## Time series analyzing : 
This notebook first tries to use [RedMed](https://github.com/alavertu/redmed)
 [1] to detect all opioid-related words in comments. Then consider the time series of using different substances in the comments. Once we have constructed related time series, we try to analyze them with various mathematical tools. 

In [1]:
import pandas as pd
from psaw import PushshiftAPI
import datetime as dt
import gc 
import redmed
import numpy as np

In [2]:
#defining red-med model
tagger = redmed.redmedTagger()

In [3]:
drugs = ['heroin', 'morphine', 'fentanyl', 'oxycodone']

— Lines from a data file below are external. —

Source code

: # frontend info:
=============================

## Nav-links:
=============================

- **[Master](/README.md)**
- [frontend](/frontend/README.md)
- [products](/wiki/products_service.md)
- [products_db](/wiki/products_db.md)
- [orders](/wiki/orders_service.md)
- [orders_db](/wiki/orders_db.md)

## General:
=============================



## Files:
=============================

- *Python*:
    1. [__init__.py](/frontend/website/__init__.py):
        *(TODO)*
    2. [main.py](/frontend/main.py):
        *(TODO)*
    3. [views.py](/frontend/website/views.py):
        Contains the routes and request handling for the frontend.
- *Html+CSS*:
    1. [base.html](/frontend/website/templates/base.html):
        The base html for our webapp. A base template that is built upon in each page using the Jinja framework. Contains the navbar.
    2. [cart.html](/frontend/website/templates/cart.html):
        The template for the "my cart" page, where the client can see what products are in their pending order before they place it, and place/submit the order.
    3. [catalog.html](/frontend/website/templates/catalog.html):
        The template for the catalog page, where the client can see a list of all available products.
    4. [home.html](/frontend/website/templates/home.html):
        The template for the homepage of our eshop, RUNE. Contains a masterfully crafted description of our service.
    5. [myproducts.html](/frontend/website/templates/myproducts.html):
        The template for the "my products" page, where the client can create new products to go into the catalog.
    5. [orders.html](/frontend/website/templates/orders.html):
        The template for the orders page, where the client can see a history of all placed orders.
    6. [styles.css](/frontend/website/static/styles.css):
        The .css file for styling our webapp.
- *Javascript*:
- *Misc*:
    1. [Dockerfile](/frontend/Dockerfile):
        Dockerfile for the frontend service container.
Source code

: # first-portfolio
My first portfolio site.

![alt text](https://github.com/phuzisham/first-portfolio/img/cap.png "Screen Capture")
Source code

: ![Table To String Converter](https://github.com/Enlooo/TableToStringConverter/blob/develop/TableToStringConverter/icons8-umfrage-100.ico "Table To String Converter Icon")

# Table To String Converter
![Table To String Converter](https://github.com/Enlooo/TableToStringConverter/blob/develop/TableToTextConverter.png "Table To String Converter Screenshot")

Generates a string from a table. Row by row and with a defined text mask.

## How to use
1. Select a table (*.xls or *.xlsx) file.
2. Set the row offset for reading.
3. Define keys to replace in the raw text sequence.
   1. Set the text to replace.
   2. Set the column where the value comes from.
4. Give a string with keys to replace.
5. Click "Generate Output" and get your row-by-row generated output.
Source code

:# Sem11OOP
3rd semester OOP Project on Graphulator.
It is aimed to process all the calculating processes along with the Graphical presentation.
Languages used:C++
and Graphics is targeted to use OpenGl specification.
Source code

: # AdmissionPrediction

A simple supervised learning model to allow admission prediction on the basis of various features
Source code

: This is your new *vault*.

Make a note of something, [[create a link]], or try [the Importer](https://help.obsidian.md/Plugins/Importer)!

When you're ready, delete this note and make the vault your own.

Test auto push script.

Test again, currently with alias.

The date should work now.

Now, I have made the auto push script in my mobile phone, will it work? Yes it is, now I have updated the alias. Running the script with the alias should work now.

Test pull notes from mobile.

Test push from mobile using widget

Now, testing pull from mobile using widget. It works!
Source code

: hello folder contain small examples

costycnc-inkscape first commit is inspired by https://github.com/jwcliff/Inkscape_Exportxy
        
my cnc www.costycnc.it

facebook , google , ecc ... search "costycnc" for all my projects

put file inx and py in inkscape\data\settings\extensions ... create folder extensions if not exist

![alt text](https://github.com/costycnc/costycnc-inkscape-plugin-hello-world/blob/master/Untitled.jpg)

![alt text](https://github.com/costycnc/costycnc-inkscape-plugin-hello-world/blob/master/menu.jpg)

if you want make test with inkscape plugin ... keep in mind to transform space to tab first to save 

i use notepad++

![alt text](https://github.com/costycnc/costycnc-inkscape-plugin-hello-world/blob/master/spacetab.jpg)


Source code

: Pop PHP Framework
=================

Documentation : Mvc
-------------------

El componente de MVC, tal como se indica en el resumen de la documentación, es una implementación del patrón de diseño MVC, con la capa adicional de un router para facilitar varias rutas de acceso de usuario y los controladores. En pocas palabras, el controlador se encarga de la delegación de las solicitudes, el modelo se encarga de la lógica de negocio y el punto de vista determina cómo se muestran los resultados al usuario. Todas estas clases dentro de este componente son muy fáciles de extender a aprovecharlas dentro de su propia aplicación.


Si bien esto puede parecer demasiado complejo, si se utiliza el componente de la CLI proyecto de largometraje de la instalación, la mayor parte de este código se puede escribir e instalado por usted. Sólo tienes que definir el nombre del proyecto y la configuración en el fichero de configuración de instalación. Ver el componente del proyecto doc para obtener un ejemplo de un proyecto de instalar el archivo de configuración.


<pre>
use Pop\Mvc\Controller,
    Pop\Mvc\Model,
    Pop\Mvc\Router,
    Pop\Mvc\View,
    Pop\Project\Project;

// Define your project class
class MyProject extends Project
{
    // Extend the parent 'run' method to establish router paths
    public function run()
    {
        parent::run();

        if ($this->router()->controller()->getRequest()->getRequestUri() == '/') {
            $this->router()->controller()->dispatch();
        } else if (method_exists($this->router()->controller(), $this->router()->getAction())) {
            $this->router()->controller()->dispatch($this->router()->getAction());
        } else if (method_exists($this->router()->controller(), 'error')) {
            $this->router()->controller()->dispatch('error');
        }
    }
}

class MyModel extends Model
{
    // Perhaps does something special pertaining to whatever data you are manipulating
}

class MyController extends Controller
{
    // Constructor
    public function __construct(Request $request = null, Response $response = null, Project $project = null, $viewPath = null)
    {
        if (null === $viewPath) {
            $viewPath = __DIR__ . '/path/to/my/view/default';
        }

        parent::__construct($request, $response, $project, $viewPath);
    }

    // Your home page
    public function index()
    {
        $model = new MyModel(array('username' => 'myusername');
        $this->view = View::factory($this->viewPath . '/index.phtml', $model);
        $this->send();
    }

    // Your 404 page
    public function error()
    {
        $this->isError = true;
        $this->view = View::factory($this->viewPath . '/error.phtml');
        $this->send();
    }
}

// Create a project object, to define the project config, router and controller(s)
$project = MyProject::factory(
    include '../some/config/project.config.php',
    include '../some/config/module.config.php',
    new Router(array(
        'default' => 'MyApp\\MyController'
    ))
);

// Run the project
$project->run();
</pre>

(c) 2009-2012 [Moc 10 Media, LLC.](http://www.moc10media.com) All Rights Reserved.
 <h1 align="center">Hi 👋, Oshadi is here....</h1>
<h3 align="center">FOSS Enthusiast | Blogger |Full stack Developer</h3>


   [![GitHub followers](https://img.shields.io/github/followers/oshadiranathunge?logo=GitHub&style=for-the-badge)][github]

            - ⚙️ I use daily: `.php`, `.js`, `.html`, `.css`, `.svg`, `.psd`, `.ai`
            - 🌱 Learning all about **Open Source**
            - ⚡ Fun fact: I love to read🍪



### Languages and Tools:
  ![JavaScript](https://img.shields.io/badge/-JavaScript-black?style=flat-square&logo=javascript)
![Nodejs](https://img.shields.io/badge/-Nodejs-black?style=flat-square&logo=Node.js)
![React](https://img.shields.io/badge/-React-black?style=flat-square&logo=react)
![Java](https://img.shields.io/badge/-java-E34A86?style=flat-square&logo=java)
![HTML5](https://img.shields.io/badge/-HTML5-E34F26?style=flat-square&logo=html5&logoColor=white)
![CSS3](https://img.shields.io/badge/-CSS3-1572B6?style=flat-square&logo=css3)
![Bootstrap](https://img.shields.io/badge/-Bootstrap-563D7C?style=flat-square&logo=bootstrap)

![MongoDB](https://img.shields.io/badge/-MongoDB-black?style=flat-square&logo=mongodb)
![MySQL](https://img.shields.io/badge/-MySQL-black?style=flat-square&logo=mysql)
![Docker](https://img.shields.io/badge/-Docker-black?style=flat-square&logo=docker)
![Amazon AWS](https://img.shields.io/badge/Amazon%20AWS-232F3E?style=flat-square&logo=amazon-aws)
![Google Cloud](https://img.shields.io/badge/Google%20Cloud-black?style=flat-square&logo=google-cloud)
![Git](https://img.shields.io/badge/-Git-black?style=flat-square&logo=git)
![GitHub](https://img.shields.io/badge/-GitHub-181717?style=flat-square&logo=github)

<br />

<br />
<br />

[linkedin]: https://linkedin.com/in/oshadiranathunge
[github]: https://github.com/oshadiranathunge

## Reading all month's data: 
This section goes through all files which are fetched using the previous notebook. Each step stores the number of comments related to each substance (determined by RedMed), and then we will normalize them. 

In [4]:
# import required module
import os
 
# assign directory
directory = 'reddit_data'

#arrays 
months = []
n_whole = []
n_whole_repeat = []
n_heroin = []
n_morphine = []
n_fentanyl = []
n_oxycodone = []

 
#saving months
for filename in os.scandir(directory):
    if filename.is_file():
        if str(filename)[-5:-2] != 'csv':
            continue
        print(str(filename))
        df = pd.read_csv(filename)
        #saving the month
        months.append(str(filename)[11:-6])
        #number of all opioids 
        n_whole.append(len(df))
        #number of each substances
        n_heroin_ = 0
        n_morphine_ = 0
        n_fentanyl_ = 0
        n_oxycodone_ = 0
        all_txts = df['body'].values.tolist()
        all_txts = [str(txt) for txt in all_txts]
        for j in range(len(df)):
            main_str = all_txts[j]
            #using RedMed to detect opioid related drugs
            try:
                if 'heroin' in tagger.get_mention_counts(main_str):
                    n_heroin_ += tagger.get_mention_counts(main_str)['heroin']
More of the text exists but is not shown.